Check out: Homeschooling 101: How to Legally Get Started, How to Get Set Up at Home, and A Typical Homeschool Day
If you already have all of this covered, let’s dive into planning!
Step 1: Calendar
Decide whether you want to have a traditional school year (August-May) or more of a year round school year (6 weeks on, one week off). Instead of 5 days a week, we will be doing planned school activities only 4 days a week and leaving Fridays open for field trips, MOPs, and family time. The best part about homeschooling is you get to decide what you want your calendar to look like, especially in preschool. Once you have your start and end date, fill in important events, such as holiday breaks or vacations. If you’re pregnant, it’s a good idea to factor in your regular doctor appointments and breaks around baby’s due date. Find or create a good curriculum map to make it easy.
Step 2: Themes
A great way to organize preschool curriculum is with themes. You can base them off of holidays, seasons, or your child’s interests. They not only make learning fun, but can help your child learn concepts better because they are attached to fun experiences.

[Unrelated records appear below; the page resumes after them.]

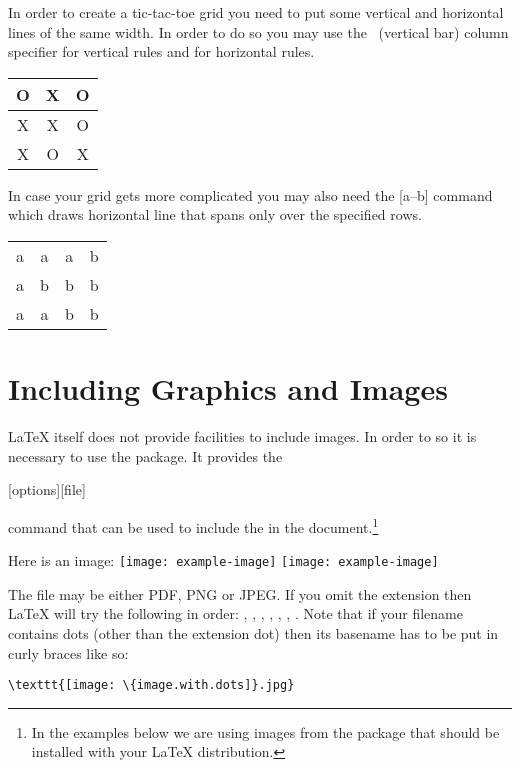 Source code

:In order to create a tic-tac-toe grid you need to put some vertical and
horizontal lines of the same width. In order to do so you may use the
\cargv{|}~(vertical bar) column specifier for vertical rules and  for
horizontal rules.
\begin{chktexignore}
  \begin{example}
\begin{tabular}{c|c|c}
  O & X & O \\
  \hline
  X & X & O \\
  \hline
  X & O & X \\
\end{tabular}
\end{example}
\end{chktexignore}
In case your grid gets more complicated you may also need the [a--b] %
command which draws horizontal line that spans only over the specified rows.
\begin{chktexignore}
  \begin{example}[examplewidth=0.4\linewidth]
\begin{tabular}{|cccc|}
  \cline{4-4}
  a & a & \multicolumn{1}{c|}{a} & b \\
  \cline{2-3}
  a & \multicolumn{1}{|c}{b} & b & b \\
  \cline{2-2}
  a & a & \multicolumn{1}{|c}{b} & b \\
  \cline{1-2}
\end{tabular}
\end{example}
\end{chktexignore}

\section{Including Graphics and Images}\label{sec:images}

\LaTeX{} itself does not provide facilities to include images. In order to so
it is necessary to use the  package. It provides the
\begin{lscommand}
  [options][file]
\end{lscommand}
command that can be used to include the  in the
document.\footnote{In the examples below we are using images from the
   package that should be installed with your \LaTeX{} distribution.}
\begin{example}
Here is an image:
\texttt{[image: example-image]}
\texttt{[image: example-image]}%
\end{example}
The file may be either PDF, PNG or JPEG\@. If you omit the extension then
\LaTeX{} will try the following in order: , , ,
, , , . Note that if your filename
contains dots (other than the extension dot) then its basename has to be put in
curly braces like so:
\begin{code}
  \verb|\texttt{[image: \{image.with.dots]}.jpg}|
\end{code}

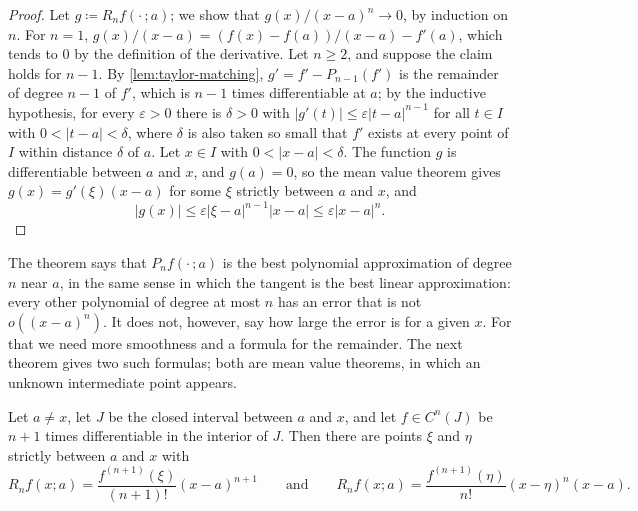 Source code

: \begin{proof}
Let $g\coloneqq R_nf(\cdot\,;a)$; we show that $g(x)/(x-a)^n\to0$, by induction on $n$. For $n=1$, $g(x)/(x-a)=(f(x)-f(a))/(x-a)-f'(a)$, which tends to $0$ by the definition of the derivative. Let $n\ge2$, and suppose the claim holds for $n-1$. By \cref{lem:taylor-matching}, $g'=f'-P_{n-1}(f')$ is the remainder of degree $n-1$ of $f'$, which is $n-1$ times differentiable at $a$; by the inductive hypothesis, for every $\varepsilon>0$ there is $\delta>0$ with $|g'(t)|\le\varepsilon|t-a|^{n-1}$ for all $t\in I$ with $0<|t-a|<\delta$, where $\delta$ is also taken so small that $f'$ exists at every point of $I$ within distance $\delta$ of $a$. Let $x\in I$ with $0<|x-a|<\delta$. The function $g$ is differentiable between $a$ and $x$, and $g(a)=0$, so the mean value theorem gives $g(x)=g'(\xi)(x-a)$ for some $\xi$ strictly between $a$ and $x$, and
\[
|g(x)|\le\varepsilon|\xi-a|^{n-1}|x-a|\le\varepsilon|x-a|^n .
\]
\end{proof}

The theorem says that $P_nf(\cdot\,;a)$ is the best polynomial approximation of degree $n$ near $a$, in the same sense in which the tangent is the best linear approximation: every other polynomial of degree at most $n$ has an error that is not $o((x-a)^n)$. It does not, however, say how large the error is for a given $x$. For that we need more smoothness and a formula for the remainder. The next theorem gives two such formulas; both are mean value theorems, in which an unknown intermediate point appears.

\begin{theorem}
\label{thm:taylor-lagrange}
Let $a\ne x$, let $J$ be the closed interval between $a$ and $x$, and let $f\in C^n(J)$ be $n+1$ times differentiable in the interior of $J$. Then there are points $\xi$ and $\eta$ strictly between $a$ and $x$ with
\[
R_nf(x;a)=\frac{f^{(n+1)}(\xi)}{(n+1)!}(x-a)^{n+1}\qquad\text{and}\qquad R_nf(x;a)=\frac{f^{(n+1)}(\eta)}{n!}(x-\eta)^n(x-a).
\]
\end{theorem}

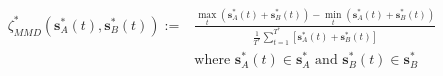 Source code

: \begin{equation}
\begin{split}
	\zeta^*_{MMD}(\textbf{s}^*_{A}(t), \textbf{s}^*_{B}(t)) :=& \frac{\max_t\left(\textbf{s}^*_{A}(t)+\textbf{s}^*_{B}(t)\right) - \min_t\left(\textbf{s}^*_{A}(t)+\textbf{s}^*_{B}(t)\right)}{\frac{1}{T^*}\sum_{t=1}^{T^*}\left[\textbf{s}^*_{A}(t)+\textbf{s}^*_{B}(t)\right]}\\
	&\text{where } \textbf{s}^*_{A}(t) \in \textbf{s}^*_{A} \text{ and } \textbf{s}^*_{B}(t) \in \textbf{s}^*_{B}
\end{split}
\label{ch1:equ:min-max-difference-definition}
\end{equation}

“Remember when we were learning about Space and we made that galaxy play dough? What letter were we learning about that week?”
“That’s right! You were making the letter S with the play dough, weren’t you?”
“Yep! I made a big S! And space starts with S!”
Themes also make lesson planning way easier for you! For example, if you’re theme for the month is “Dinosaurs”, for math, you can count, add, sort, and match dinos. If your learning about shapes, you can help your child make their own dinosaurs out of shape tiles. For science, you can freeze plastic dinos in ice “eggs”, and your child can predict and experiment what would happen if you use a dropper of cool and hot water on the Dino eggs. Sometimes it’s easier to teach different concepts when you have a theme in mind.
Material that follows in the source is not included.